- _Task_
The output should match, line for line, the records from the line containing "Source code" through the line containing "The aim of this", with every picture left out.

[Source texts of formatted documents]
-=-=-

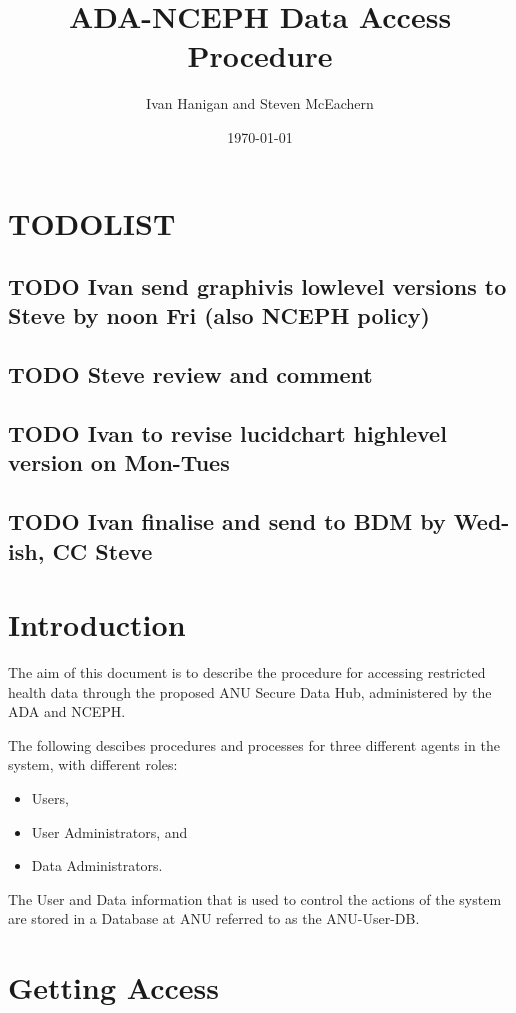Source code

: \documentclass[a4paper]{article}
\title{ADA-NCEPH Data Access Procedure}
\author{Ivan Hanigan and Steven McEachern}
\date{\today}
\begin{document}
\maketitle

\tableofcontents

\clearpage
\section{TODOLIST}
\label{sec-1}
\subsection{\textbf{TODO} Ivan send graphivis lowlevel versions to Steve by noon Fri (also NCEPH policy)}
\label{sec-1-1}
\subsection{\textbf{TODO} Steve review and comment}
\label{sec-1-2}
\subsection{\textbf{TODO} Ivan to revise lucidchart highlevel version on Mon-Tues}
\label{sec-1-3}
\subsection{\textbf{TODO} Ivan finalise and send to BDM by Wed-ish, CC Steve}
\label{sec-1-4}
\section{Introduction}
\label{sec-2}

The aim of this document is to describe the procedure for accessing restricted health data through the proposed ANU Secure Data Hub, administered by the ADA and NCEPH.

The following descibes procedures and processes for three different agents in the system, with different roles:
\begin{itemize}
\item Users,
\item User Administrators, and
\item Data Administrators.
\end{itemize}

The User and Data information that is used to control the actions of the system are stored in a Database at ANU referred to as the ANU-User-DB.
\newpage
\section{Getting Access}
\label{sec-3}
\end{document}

-=-=-

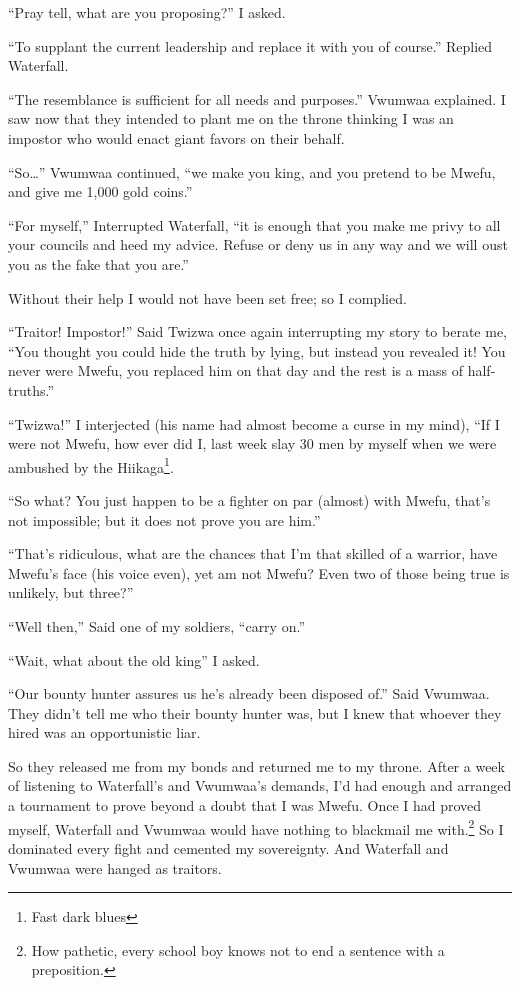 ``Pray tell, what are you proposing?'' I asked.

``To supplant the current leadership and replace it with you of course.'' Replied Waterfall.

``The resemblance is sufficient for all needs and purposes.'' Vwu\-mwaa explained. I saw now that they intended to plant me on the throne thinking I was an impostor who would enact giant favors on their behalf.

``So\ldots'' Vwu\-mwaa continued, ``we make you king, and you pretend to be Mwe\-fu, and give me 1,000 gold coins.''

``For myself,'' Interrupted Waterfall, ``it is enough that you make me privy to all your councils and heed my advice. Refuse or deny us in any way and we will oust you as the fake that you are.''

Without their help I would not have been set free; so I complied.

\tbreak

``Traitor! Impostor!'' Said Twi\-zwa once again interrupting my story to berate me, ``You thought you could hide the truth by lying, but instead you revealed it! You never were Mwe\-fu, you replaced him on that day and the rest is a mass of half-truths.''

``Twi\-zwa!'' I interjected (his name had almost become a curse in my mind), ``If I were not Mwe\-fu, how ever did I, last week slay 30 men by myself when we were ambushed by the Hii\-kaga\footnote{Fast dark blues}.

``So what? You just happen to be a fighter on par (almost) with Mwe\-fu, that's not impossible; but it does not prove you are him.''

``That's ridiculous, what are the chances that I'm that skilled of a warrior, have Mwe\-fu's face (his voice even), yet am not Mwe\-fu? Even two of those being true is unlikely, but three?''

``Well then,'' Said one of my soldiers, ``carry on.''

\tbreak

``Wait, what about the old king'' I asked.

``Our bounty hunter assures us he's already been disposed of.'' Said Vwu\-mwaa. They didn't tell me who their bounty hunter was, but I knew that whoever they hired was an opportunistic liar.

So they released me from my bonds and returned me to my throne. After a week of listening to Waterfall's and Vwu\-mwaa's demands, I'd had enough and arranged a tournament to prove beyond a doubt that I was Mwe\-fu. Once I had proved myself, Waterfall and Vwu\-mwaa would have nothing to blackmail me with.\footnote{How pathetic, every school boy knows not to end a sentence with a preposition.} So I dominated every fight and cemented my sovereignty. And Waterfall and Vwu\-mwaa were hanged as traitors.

-=-=-

- _Solution for this task_
Source code

: \documentclass[a4paper]{article}
\title{ADA-NCEPH Data Access Procedure}
\author{Ivan Hanigan and Steven McEachern}
\date{\today}
\begin{document}
\maketitle

\tableofcontents

\clearpage
\section{TODOLIST}
\label{sec-1}
\subsection{\textbf{TODO} Ivan send graphivis lowlevel versions to Steve by noon Fri (also NCEPH policy)}
\label{sec-1-1}
\subsection{\textbf{TODO} Steve review and comment}
\label{sec-1-2}
\subsection{\textbf{TODO} Ivan to revise lucidchart highlevel version on Mon-Tues}
\label{sec-1-3}
\subsection{\textbf{TODO} Ivan finalise and send to BDM by Wed-ish, CC Steve}
\label{sec-1-4}
\section{Introduction}
\label{sec-2}

The aim of this document is to describe the procedure for accessing restricted health data through the proposed ANU Secure Data Hub, administered by the ADA and NCEPH.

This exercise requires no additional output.